RODOLFO FOGWILL
LA IMAGEN DEL ESCRITOR
Perfil preelectoral de una cándida candidatura literaria
Por FOGWILL
Para LA NACIÓN
Buenos Aires, 2007
El lector se equivoca: no se volverá a comentar la candidatura política del ciudadano Jorge Cayetano Saín Salim, conocido en el mercado de prensa como Oberdán Rocamora y en el mercado editorial como Jorge Asís. Aquí se escribe sobre los escritores como parte de los humanos: la gente.

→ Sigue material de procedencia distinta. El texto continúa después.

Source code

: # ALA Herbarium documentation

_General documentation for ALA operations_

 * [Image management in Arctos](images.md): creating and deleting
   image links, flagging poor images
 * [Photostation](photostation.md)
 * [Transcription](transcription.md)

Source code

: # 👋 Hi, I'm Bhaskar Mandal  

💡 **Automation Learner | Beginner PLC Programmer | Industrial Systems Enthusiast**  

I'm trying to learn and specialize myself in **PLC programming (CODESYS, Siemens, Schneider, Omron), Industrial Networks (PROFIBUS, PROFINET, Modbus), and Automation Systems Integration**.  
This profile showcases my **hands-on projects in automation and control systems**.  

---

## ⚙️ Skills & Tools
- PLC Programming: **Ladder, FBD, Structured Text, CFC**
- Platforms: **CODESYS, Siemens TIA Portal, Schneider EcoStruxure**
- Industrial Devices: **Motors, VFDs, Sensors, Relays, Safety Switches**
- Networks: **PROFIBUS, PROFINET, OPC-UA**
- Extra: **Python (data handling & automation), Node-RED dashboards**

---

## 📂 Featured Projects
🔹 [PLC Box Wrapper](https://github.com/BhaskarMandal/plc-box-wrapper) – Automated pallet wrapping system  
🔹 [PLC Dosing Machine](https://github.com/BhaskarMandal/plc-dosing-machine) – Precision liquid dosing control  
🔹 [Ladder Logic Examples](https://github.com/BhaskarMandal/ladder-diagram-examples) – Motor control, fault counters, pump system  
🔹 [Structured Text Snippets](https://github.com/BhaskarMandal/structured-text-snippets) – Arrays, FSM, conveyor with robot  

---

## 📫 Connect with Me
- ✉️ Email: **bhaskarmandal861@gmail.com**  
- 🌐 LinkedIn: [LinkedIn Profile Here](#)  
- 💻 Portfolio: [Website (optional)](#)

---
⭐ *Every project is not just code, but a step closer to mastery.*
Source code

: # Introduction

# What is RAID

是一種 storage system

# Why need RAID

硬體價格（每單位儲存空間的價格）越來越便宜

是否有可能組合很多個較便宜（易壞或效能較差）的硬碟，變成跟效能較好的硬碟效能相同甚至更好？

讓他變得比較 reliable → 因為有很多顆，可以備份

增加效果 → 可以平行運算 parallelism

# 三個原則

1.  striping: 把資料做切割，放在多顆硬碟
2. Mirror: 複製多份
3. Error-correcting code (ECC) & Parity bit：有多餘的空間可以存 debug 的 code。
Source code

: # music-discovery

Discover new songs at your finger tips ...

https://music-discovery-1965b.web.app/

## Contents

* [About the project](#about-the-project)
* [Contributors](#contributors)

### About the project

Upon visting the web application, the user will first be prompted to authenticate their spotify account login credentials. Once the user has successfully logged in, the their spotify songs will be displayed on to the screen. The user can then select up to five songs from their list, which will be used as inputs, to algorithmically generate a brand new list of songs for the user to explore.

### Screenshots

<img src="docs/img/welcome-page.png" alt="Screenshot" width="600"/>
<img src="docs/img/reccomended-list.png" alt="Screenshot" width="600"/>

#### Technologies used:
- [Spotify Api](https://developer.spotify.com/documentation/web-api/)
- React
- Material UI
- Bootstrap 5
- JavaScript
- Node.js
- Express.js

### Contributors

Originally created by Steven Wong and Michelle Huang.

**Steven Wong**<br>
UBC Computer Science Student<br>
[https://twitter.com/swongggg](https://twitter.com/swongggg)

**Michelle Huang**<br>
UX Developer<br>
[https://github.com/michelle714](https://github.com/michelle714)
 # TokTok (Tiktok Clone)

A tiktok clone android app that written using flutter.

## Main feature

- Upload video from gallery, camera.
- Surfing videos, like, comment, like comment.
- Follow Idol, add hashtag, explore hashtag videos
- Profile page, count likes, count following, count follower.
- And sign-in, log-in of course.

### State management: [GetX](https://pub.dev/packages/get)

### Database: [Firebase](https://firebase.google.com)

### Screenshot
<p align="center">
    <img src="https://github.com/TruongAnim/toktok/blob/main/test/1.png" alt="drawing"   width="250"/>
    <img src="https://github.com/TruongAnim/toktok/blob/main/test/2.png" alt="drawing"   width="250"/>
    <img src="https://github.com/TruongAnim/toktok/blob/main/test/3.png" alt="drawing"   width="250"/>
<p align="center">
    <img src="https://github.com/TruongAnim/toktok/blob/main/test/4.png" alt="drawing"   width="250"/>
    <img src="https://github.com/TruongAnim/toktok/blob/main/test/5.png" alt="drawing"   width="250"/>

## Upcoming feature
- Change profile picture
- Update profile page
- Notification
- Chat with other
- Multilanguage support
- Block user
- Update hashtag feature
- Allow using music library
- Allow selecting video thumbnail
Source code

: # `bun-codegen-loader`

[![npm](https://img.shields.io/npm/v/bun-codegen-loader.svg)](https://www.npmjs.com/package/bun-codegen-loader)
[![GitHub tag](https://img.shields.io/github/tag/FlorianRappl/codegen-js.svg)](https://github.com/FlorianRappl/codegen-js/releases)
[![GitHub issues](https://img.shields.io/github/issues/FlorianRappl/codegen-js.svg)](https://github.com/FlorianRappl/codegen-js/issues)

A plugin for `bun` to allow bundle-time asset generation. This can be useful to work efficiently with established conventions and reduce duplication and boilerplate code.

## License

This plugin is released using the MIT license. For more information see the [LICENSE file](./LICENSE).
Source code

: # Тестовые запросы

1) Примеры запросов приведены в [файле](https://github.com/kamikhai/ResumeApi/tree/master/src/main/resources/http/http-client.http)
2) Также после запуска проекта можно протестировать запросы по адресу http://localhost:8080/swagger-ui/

La gente en general, y junto a ella no pocos escritores, piensa que la poesía es resultado de un trabajo con palabras, o frases, o versos. Y no es así: ni siquiera se trata de un trabajo con el sonido de los versos, las frases y las palabras, ni del trabajo con el sentido que las palabras adquieren cuando se organizan en frases o en forma de versos. El arte de la poesía es un trabajo con la inestabilidad simultánea de los sonidos y los sentidos del lenguaje que consigue transmitir algo que no suele aparecer en los usos corrientes del habla y la escritura.
-¿Qué algo?
Cualquier cosa. Algunos quisieron creer que el tal algo sería la verdad, pero no habría que exagerar, aunque se pueda conceder que, en efecto, lo que "aparece" en el poema es verdadero, porque todo lo que sucede es verdadero salvo nuestras creencias y opiniones y nuestros confusos sentimientos.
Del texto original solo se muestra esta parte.